Back in January, Verizon revealed the 5G Future Forum, a group of cellular carriers focused on creating global interoperability standards for multi-access edge computing (MEC) hardware — in other words, cloud servers and hardware that are more responsive because they’re geographically closer to users, and continue to work across different devices regardless of their cellular providers. Today, Verizon announced that it’s collaborating with IBM on 5G edge solutions, and that the 5G Future Forum will reveal two key sets of MEC technical specs next month.
The Verizon-IBM deal is intended to foster innovation in 5G and edge computing, leveraging IBM’s AI, hybrid multi-cloud, and edge computing skills, as well as Verizon’s 5G, MEC, and internet of things (IoT) expertise. At first, the companies plan to co-develop enterprise applications such as real time mobile asset tracking, management, and failure prediction across both 5G and IoT platforms, using IBM’s Maximo Monitor and Watson services. Going forward, they intend to launch near real time cognitive automation for industrial clients, and possibly solutions focused on worker safety and predictive maintenance.
On the 5G Future Forum side, the group’s six carrier members — Canada’s Rogers, Europe’s Vodafone, Australia’s Telstra, Latin America’s América Móvil, South Korea’s KT, and Verizon — will publish MEC Experience Management and MEC Deployment specs in August. Experience Management initially includes APIs to expose edge and workload discovery, and could expand to add future network intelligence-driven MEC capabilities. The Deployment specs enable adoption of globally interoperable MEC physical frameworks, laying out power, cooling, monitoring, security, and operational considerations for edge servers.
After these specs are published, the 5G Future Forum will open membership to “qualified new entrants,” and plans to address additional 5G and MEC topics going forward. Publication timelines for those topics will be “communicated shortly,” the group says.

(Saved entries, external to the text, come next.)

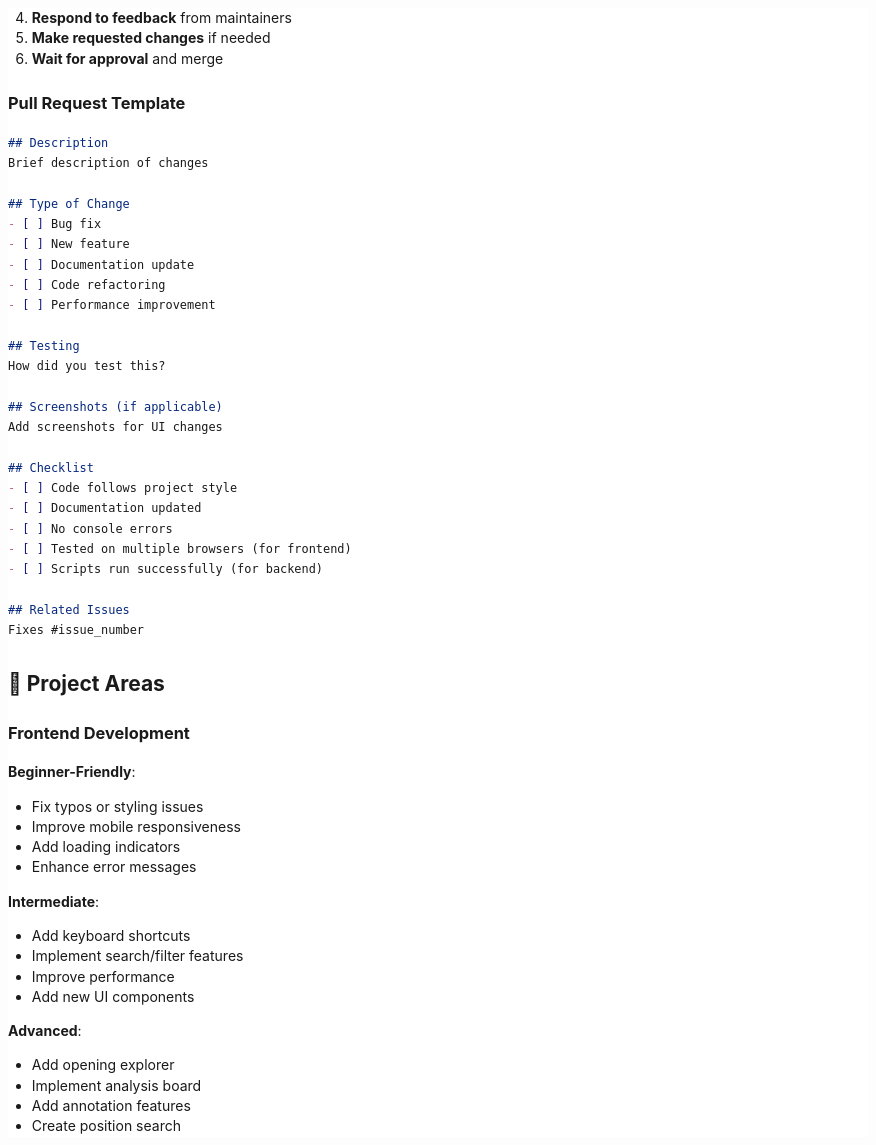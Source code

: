 4. **Respond to feedback** from maintainers
5. **Make requested changes** if needed
6. **Wait for approval** and merge

### Pull Request Template

```markdown
## Description
Brief description of changes

## Type of Change
- [ ] Bug fix
- [ ] New feature
- [ ] Documentation update
- [ ] Code refactoring
- [ ] Performance improvement

## Testing
How did you test this?

## Screenshots (if applicable)
Add screenshots for UI changes

## Checklist
- [ ] Code follows project style
- [ ] Documentation updated
- [ ] No console errors
- [ ] Tested on multiple browsers (for frontend)
- [ ] Scripts run successfully (for backend)

## Related Issues
Fixes #issue_number
```

## 🎯 Project Areas

### Frontend Development

**Beginner-Friendly**:
- Fix typos or styling issues
- Improve mobile responsiveness
- Add loading indicators
- Enhance error messages

**Intermediate**:
- Add keyboard shortcuts
- Implement search/filter features
- Improve performance
- Add new UI components

**Advanced**:
- Add opening explorer
- Implement analysis board
- Add annotation features
- Create position search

As the Forum’s current members are all major players in their respective countries, the group’s initial work should pave the way to more consistent edge experiences across significant parts of the world. Since extended reality, industrial automation, and other key 5G applications are expected to rely heavily on low-latency edge servers, global interoperability standards could go a long way towards creating products and services that “just work” for enterprises and consumers, regardless of where they’re deployed.